Remember, buying a security (like a share of company stock) means buying into that company’s total value. Companies that have a huge total value have a higher stock price just because each individual piece of the pie is worth more.
- Fun fact: the highest-valued IPO ever was Ali Baba, the Chinese retail goliath. The company was worth a whopping $25 billion at its IPO.
Future growth prospects
Lastly, a company’s prospects for future growth go into determining the price of each share. Companies that show a lot of promise, with a clear and secure business plan and a wide open market with little competition, are likely to be valued more.
That’s because they are a safer bet. When putting your money toward a company, investors want to know that their piece of the pie will grow as the company continues its operations. Investors factor in the likelihood that a new company will continue to grow in value after its IPO when determining the initial price of shares.
Are IPOs good investments?
Like all investing, it’s good to think of investing in IPOs as a balance of risk and reward. The rewards of IPO investment are potentially very high: if you get in early on a new company that accelerates in its growth, you could end up making a significant amount of money through early investment in an IPO.
However, the risks of IPO investment are also pretty high. Unlike an established publicly traded company, IPOs have not been as well researched by investors, banks, and other authorities. What’s more, nobody knows for certain how they will do once they’re publicly traded. It could turn out that the IPO company struggles under the weight of its new larger size, and suffers from mismanagement.
In general, it’s difficult to say whether IPOs are good investments. The thing to remember is that, while the chance for a high profit is there, it’s accompanied by a substantial risk that your shares will depreciate, or simply not increase in value as quickly as they might if you’d invested in some other company.
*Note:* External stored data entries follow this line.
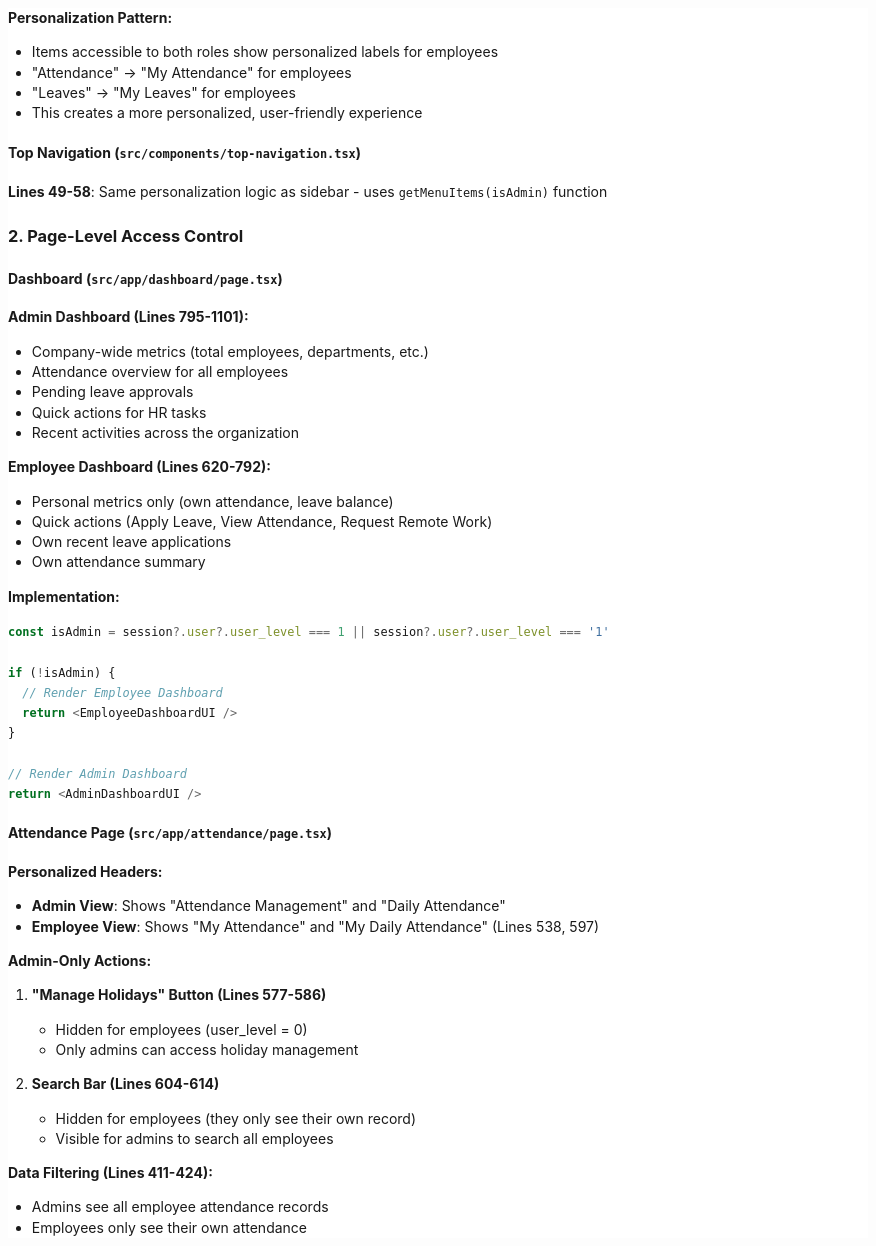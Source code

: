 **Personalization Pattern:**
- Items accessible to both roles show personalized labels for employees
- "Attendance" → "My Attendance" for employees
- "Leaves" → "My Leaves" for employees
- This creates a more personalized, user-friendly experience

#### Top Navigation (`src/components/top-navigation.tsx`)
**Lines 49-58**: Same personalization logic as sidebar - uses `getMenuItems(isAdmin)` function

### 2. Page-Level Access Control

#### Dashboard (`src/app/dashboard/page.tsx`)

**Admin Dashboard (Lines 795-1101):**
- Company-wide metrics (total employees, departments, etc.)
- Attendance overview for all employees
- Pending leave approvals
- Quick actions for HR tasks
- Recent activities across the organization

**Employee Dashboard (Lines 620-792):**
- Personal metrics only (own attendance, leave balance)
- Quick actions (Apply Leave, View Attendance, Request Remote Work)
- Own recent leave applications
- Own attendance summary

**Implementation:**
```typescript
const isAdmin = session?.user?.user_level === 1 || session?.user?.user_level === '1'

if (!isAdmin) {
  // Render Employee Dashboard
  return <EmployeeDashboardUI />
}

// Render Admin Dashboard
return <AdminDashboardUI />
```

#### Attendance Page (`src/app/attendance/page.tsx`)

**Personalized Headers:**
- **Admin View**: Shows "Attendance Management" and "Daily Attendance"
- **Employee View**: Shows "My Attendance" and "My Daily Attendance" (Lines 538, 597)

**Admin-Only Actions:**
1. **"Manage Holidays" Button (Lines 577-586)**
   - Hidden for employees (user_level = 0)
   - Only admins can access holiday management

2. **Search Bar (Lines 604-614)**
   - Hidden for employees (they only see their own record)
   - Visible for admins to search all employees

**Data Filtering (Lines 411-424):**
- Admins see all employee attendance records
- Employees only see their own attendance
If you’re not sure whether this is the right path for you, consider a low-risk investment before diving into the world of IPOs.
How to buy IPO stock
Once a company’s stock has gone public, it’s possible to buy it on whatever exchange it’s listed. Usually, you can purchase stocks through a broker or automated brokerage service. It’s possible to purchase IPO stock before it officially goes on the market on a public exchange, but whether this is possible depends on a few other factors, like how open the company is to private market investing, and whether the brokerage firm you work with can get you access to the IPO company prior to its public debut.
- Learn more about how you could profit from investing by trying out Mint’s investment calculator.
For most investors, the way to get started in IPO investment is to set up an account with a brokerage company and buy shares after the IPO has become publicly available. Getting started investing can seem confusing at first, but the good news is that once you get started, you’ll start to understand how the investing world works with real experience. And you can always use the Mint App to track your investments, monitor your funds, and keep an eye on your total net worth.
Initial public offerings: key takeaways
So, what is an IPO? An initial public offering, or IPO, is the first time a privately-held company puts shares onto a public stock exchange for investors to purchase. IPOs occur once a company has reached a certain value, as often happens with startups, or when looking for new investors, which can happen when a larger company decides to go public.
IPO price is determined by economic factors like supply and demand, the company’s total value, and the future prospects that investors believe the IPO company has. You can invest in an IPO through any brokerage once the stock has gone public.